No meio dos antigos, o Chevette ocupa uma espécie de limbo, destinado a modelos que já saíram de linha há muito tempo, mas ainda não são considerados “clássicos”.
Isso fica claro nas participações que o hatch de Campesi faz em eventos. “As pessoas falam ‘ah, um Chevette. Está bonitinho’, viram as costas e vão embora. O pessoal dos clubes prefere que a gente leve outros modelos, como o Willys Interlagos ou meu Mini Cooper 1975.”
O próprio engenheiro fala sobre o Chevrolet sem o excesso de reverência de outros donos de antigos, que se derretem por suas relíquias.
“É um carro duro e não passa tanta segurança ao dirigir, os freios não são lá essas coisas. O motor 1.4 (de 68 cv) dele fica devendo até a outros modelos da época”, descreve, com franqueza. “Até minha esposa, que comprou um Karmann-Ghia 1968, sentiu na pele a dificuldade de guiá-lo. Em uma ladeira, ela engrenou a terceira marcha e o carro não tinha força para subir”, conta.
Por que então manter o Chevrolet? “Pela estima ao meu sogro, que usou o carro por muito tempo. Ele merece essa atenção, era muito paciente e amigo. Até hoje, a gente olha para o Chevette e se lembra dele.”
Nas ruas, porém, o carrinho faz bastante sucesso. “As pessoas me cumprimentam no trânsito, elogiam o carro. Basta estacionar no posto de gasolina e sou abordado. Já ouvi belas histórias de gente que teve um Chevette na família ou aprendeu a dirigir em um desses. Tem até os que se emocionam.”

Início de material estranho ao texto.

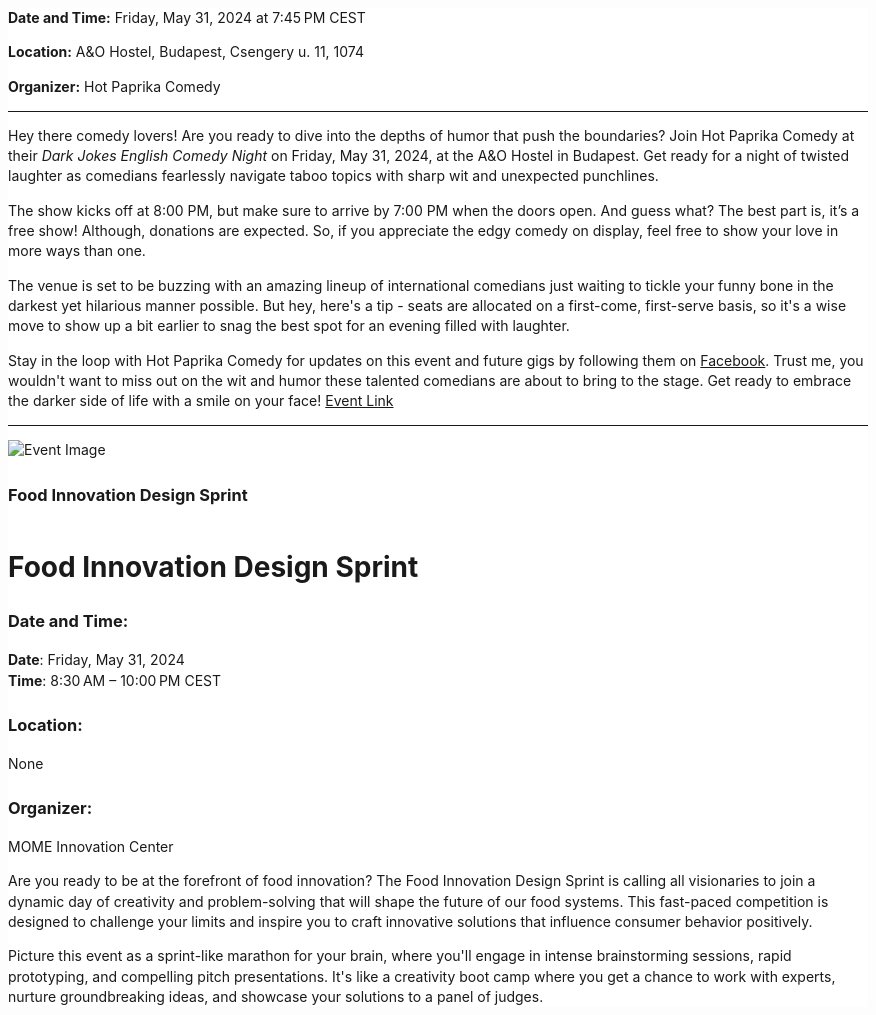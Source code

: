 **Date and Time:** Friday, May 31, 2024 at 7:45 PM CEST

**Location:** A&O Hostel, Budapest, Csengery u. 11, 1074 

**Organizer:** Hot Paprika Comedy

---

Hey there comedy lovers! Are you ready to dive into the depths of humor that push the boundaries? Join Hot Paprika Comedy at their *Dark Jokes English Comedy Night* on Friday, May 31, 2024, at the A&O Hostel in Budapest. Get ready for a night of twisted laughter as comedians fearlessly navigate taboo topics with sharp wit and unexpected punchlines.

The show kicks off at 8:00 PM, but make sure to arrive by 7:00 PM when the doors open. And guess what? The best part is, it’s a free show! Although, donations are expected. So, if you appreciate the edgy comedy on display, feel free to show your love in more ways than one.

The venue is set to be buzzing with an amazing lineup of international comedians just waiting to tickle your funny bone in the darkest yet hilarious manner possible. But hey, here's a tip - seats are allocated on a first-come, first-serve basis, so it's a wise move to show up a bit earlier to snag the best spot for an evening filled with laughter.

Stay in the loop with Hot Paprika Comedy for updates on this event and future gigs by following them on [Facebook](https://www.facebook.com/hotpaprikacomedy). Trust me, you wouldn't want to miss out on the wit and humor these talented comedians are about to bring to the stage. Get ready to embrace the darker side of life with a smile on your face!
[Event Link](https://facebook.com/events/438779765448811)

---
![Event Image](https://scontent-fra3-2.xx.fbcdn.net/v/t39.30808-6/442393139_1054537399434956_5388780667173637737_n.jpg?stp=dst-jpg_p180x540&_nc_cat=111&ccb=1-7&_nc_sid=5f2048&_nc_ohc=stc28uL2r8kQ7kNvgFAvO_w&_nc_ht=scontent-fra3-2.xx&oh=00_AYB1k-SHxmuOh1alwojWbwpsTa7B9d9SVNsfFFtzHcG8DQ&oe=665F0DCD)

 ### Food Innovation Design Sprint

# Food Innovation Design Sprint

### Date and Time:
**Date**: Friday, May 31, 2024  
**Time**: 8:30 AM – 10:00 PM CEST 

### Location:
None

### Organizer:
MOME Innovation Center

Are you ready to be at the forefront of food innovation? The Food Innovation Design Sprint is calling all visionaries to join a dynamic day of creativity and problem-solving that will shape the future of our food systems. This fast-paced competition is designed to challenge your limits and inspire you to craft innovative solutions that influence consumer behavior positively.

Picture this event as a sprint-like marathon for your brain, where you'll engage in intense brainstorming sessions, rapid prototyping, and compelling pitch presentations. It's like a creativity boot camp where you get a chance to work with experts, nurture groundbreaking ideas, and showcase your solutions to a panel of judges.

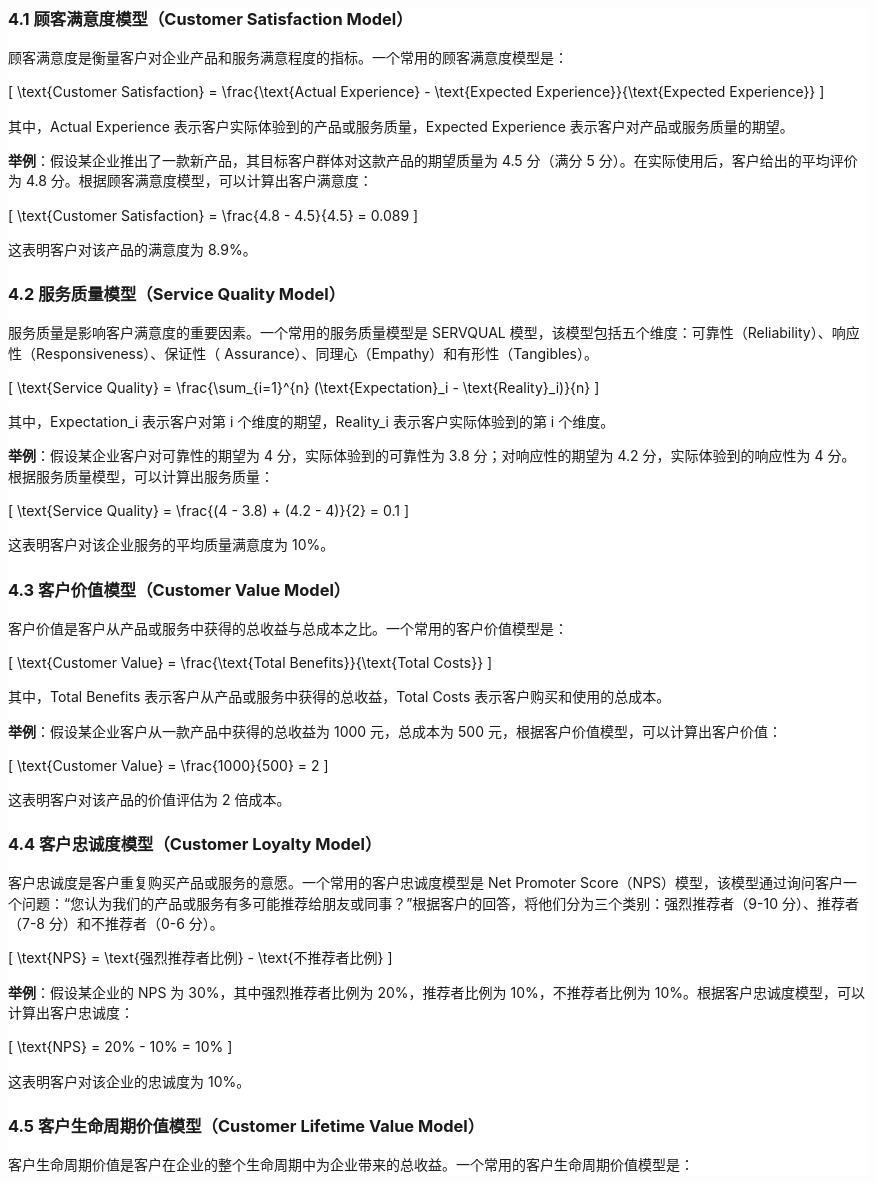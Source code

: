 ### 4.1 顾客满意度模型（Customer Satisfaction Model）

顾客满意度是衡量客户对企业产品和服务满意程度的指标。一个常用的顾客满意度模型是：

\[ \text{Customer Satisfaction} = \frac{\text{Actual Experience} - \text{Expected Experience}}{\text{Expected Experience}} \]

其中，Actual Experience 表示客户实际体验到的产品或服务质量，Expected Experience 表示客户对产品或服务质量的期望。

**举例**：假设某企业推出了一款新产品，其目标客户群体对这款产品的期望质量为 4.5 分（满分 5 分）。在实际使用后，客户给出的平均评价为 4.8 分。根据顾客满意度模型，可以计算出客户满意度：

\[ \text{Customer Satisfaction} = \frac{4.8 - 4.5}{4.5} = 0.089 \]

这表明客户对该产品的满意度为 8.9%。

### 4.2 服务质量模型（Service Quality Model）

服务质量是影响客户满意度的重要因素。一个常用的服务质量模型是 SERVQUAL 模型，该模型包括五个维度：可靠性（Reliability）、响应性（Responsiveness）、保证性（ Assurance）、同理心（Empathy）和有形性（Tangibles）。

\[ \text{Service Quality} = \frac{\sum_{i=1}^{n} (\text{Expectation}_i - \text{Reality}_i)}{n} \]

其中，Expectation\_i 表示客户对第 i 个维度的期望，Reality\_i 表示客户实际体验到的第 i 个维度。

**举例**：假设某企业客户对可靠性的期望为 4 分，实际体验到的可靠性为 3.8 分；对响应性的期望为 4.2 分，实际体验到的响应性为 4 分。根据服务质量模型，可以计算出服务质量：

\[ \text{Service Quality} = \frac{(4 - 3.8) + (4.2 - 4)}{2} = 0.1 \]

这表明客户对该企业服务的平均质量满意度为 10%。

### 4.3 客户价值模型（Customer Value Model）

客户价值是客户从产品或服务中获得的总收益与总成本之比。一个常用的客户价值模型是：

\[ \text{Customer Value} = \frac{\text{Total Benefits}}{\text{Total Costs}} \]

其中，Total Benefits 表示客户从产品或服务中获得的总收益，Total Costs 表示客户购买和使用的总成本。

**举例**：假设某企业客户从一款产品中获得的总收益为 1000 元，总成本为 500 元，根据客户价值模型，可以计算出客户价值：

\[ \text{Customer Value} = \frac{1000}{500} = 2 \]

这表明客户对该产品的价值评估为 2 倍成本。

### 4.4 客户忠诚度模型（Customer Loyalty Model）

客户忠诚度是客户重复购买产品或服务的意愿。一个常用的客户忠诚度模型是 Net Promoter Score（NPS）模型，该模型通过询问客户一个问题：“您认为我们的产品或服务有多可能推荐给朋友或同事？”根据客户的回答，将他们分为三个类别：强烈推荐者（9-10 分）、推荐者（7-8 分）和不推荐者（0-6 分）。

\[ \text{NPS} = \text{强烈推荐者比例} - \text{不推荐者比例} \]

**举例**：假设某企业的 NPS 为 30%，其中强烈推荐者比例为 20%，推荐者比例为 10%，不推荐者比例为 10%。根据客户忠诚度模型，可以计算出客户忠诚度：

\[ \text{NPS} = 20\% - 10\% = 10\% \]

这表明客户对该企业的忠诚度为 10%。

### 4.5 客户生命周期价值模型（Customer Lifetime Value Model）

客户生命周期价值是客户在企业的整个生命周期中为企业带来的总收益。一个常用的客户生命周期价值模型是：
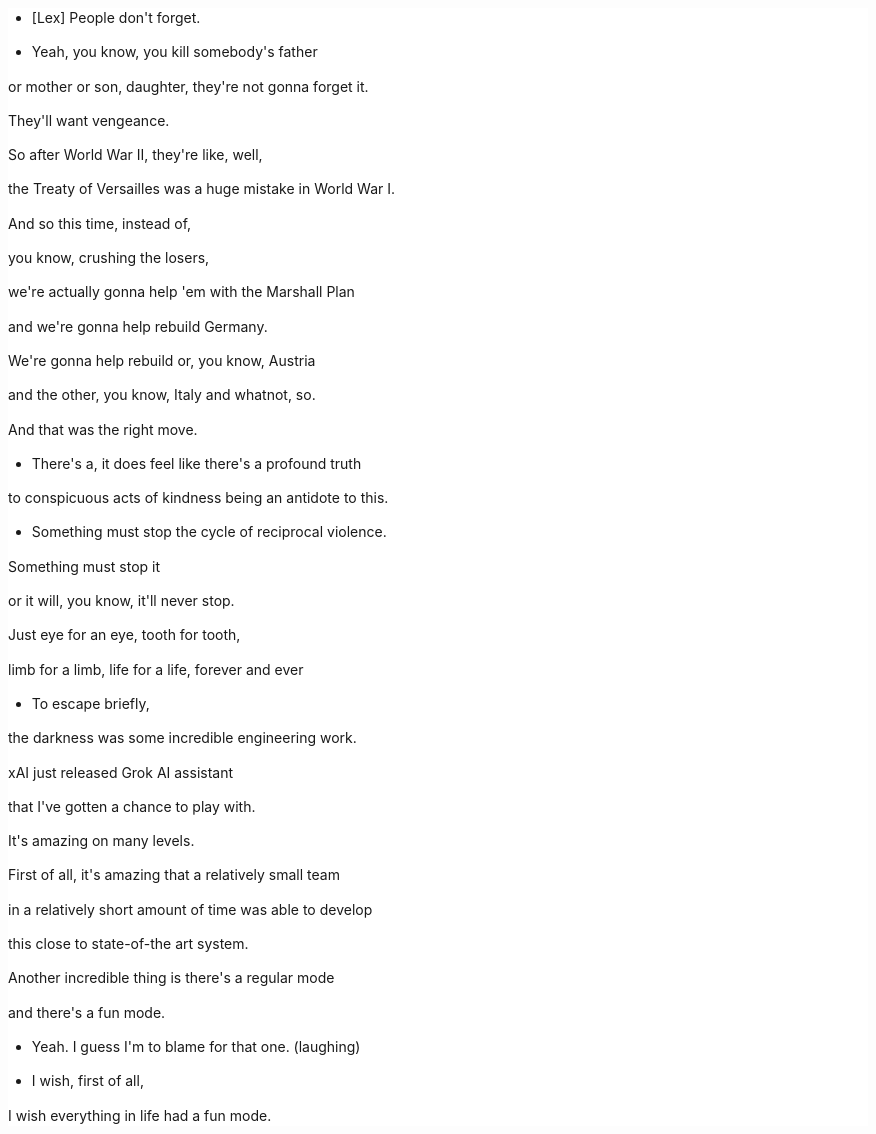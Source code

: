 - [Lex] People don't forget.

- Yeah, you know, you kill somebody's father

or mother or son, daughter, they're not gonna forget it.

They'll want vengeance.

So after World War II, they're like, well,

the Treaty of Versailles was a huge mistake in World War I.

And so this time, instead of,

you know, crushing the losers,

we're actually gonna help 'em with the Marshall Plan

and we're gonna help rebuild Germany.

We're gonna help rebuild or, you know, Austria

and the other, you know, Italy and whatnot, so.

And that was the right move.

- There's a, it does feel like there's a profound truth

to conspicuous acts of kindness being an antidote to this.

- Something must stop the cycle of reciprocal violence.

Something must stop it

or it will, you know, it'll never stop.

Just eye for an eye, tooth for tooth,

limb for a limb, life for a life, forever and ever

- To escape briefly,

the darkness was some incredible engineering work.

xAI just released Grok AI assistant

that I've gotten a chance to play with.

It's amazing on many levels.

First of all, it's amazing that a relatively small team

in a relatively short amount of time was able to develop

this close to state-of-the art system.

Another incredible thing is there's a regular mode

and there's a fun mode.

- Yeah. I guess I'm to blame for that one. (laughing)

- I wish, first of all,

I wish everything in life had a fun mode.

Há também interessados em encontrar um possível “negócio da China” – mas que não tem a menor chance de acontecer, segundo Campesi. “Alguns pensam que esse carro pode ser um antigo baratinho e me oferecem R$ 3 mil, R$ 4 mil. Mas o Chevette não está à venda. Além de eu não precisar do dinheiro, ele tem um enorme valor afetivo para mim.”